Аввакум долил мне коньяку, снова пыхнул дымом, пристально глядя на огонь, потом пошел к широкому окну, выходившему на террасу дома, и раздвинул шторы. Уже наступило бледно-серое утро. По-прежнему валил снег.

— Несколько лет тому назад мне посоветовали познакомиться с профессором, — сказал Аввакум, усаживаясь в кресло. — Никаких подозрений не было, напротив, о нем шла слава как об очень честном, лояльном ученом... Но он был видным микробиологом, работал в секретной лаборатории, имел дело с ядами — короче говоря, им могли заинтересоваться иностранцы. Поэтому мне посоветовали познакомиться с ним — на служебном языке это означает, что мне дали поручение узнать, нет ли поблизости «волка»...

— Вот, значит,   к а к и м   другом ты был профессору! — сказал я с упреком.

Не обратив внимания на мой упрек, Аввакум продолжал:

— Но за эти годы никакого «волка» около профессора не появилось, а случилось так, что я с ним подружился. О покушении же я узнал вчера вечером. Мне позвонили из моего отдела — там поддерживают связь с управлением милиции.

— А почему же ты не пришел туда сразу?

— Потому, что этот случай — дело криминальной милиции. Если убивают человека, криминальная милиция начинает расследование. Бывает, что ведется параллельное расследование — разумеется, если в «соответствующем» месте решат, что это необходимо. Я бы проявил интерес к этому случаю, но о таких вещах думают другие, а я только исполняю.
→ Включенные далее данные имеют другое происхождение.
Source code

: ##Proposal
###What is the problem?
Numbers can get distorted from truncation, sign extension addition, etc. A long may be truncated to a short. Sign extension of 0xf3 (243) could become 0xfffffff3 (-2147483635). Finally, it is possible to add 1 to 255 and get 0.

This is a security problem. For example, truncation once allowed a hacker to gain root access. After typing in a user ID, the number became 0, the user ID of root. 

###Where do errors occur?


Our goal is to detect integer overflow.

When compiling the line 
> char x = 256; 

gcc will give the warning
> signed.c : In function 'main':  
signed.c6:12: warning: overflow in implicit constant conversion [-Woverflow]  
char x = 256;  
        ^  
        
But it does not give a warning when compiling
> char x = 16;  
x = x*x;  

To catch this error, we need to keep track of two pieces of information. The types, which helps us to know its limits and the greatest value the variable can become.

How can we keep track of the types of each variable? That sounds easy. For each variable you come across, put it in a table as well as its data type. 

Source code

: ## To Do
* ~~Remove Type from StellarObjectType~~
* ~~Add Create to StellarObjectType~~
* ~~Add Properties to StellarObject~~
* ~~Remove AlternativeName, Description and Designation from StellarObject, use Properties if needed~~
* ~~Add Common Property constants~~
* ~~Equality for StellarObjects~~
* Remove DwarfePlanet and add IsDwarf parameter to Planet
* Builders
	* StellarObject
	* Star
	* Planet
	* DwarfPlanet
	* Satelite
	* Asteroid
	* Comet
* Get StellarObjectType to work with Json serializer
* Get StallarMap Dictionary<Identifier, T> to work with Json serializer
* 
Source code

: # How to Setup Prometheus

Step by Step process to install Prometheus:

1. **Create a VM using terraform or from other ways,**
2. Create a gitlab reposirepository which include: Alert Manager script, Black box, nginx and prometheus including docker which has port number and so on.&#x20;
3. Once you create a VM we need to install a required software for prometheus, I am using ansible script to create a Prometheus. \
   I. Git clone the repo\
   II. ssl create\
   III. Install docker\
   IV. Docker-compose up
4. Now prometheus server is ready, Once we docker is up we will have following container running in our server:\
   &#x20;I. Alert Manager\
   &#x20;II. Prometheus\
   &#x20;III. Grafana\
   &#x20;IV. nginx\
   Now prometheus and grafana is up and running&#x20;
— Господи, неужели его убили иностранные агенты? — спросил я.

Аввакум не ответил. Пренебрежительно усмехнувшись, пожал плечами.

— Тогда кто же мог извлечь пользу из его смерти? — продолжал я. — Чьим интересам угрожал профессор? Уж не стал ли он «персоной нон грата» иностранным фирмам, производящим сыворотку?

— Не читал ли ты недавно какой-нибудь романчик из «черной серии»? — спросил насмешливо Аввакум.

— И все же, — настаивал я, — ты имеешь что-нибудь в виду, ведь правда?

Задумчивая улыбка проскользнула по губам Аввакума, однако глаза продолжали смотреть холодно.

— Ты имеешь что-нибудь в виду? — повторил я свой вопрос.

— Имею, конечно. — Он слегка развел руками. — Человек — это звучит гордо, но от человека всего можно ждать... Таков мой девиз, его я всегда имею в виду.

Снаружи, за стеклами, светлело все больше. Продолжал идти легкий снежок.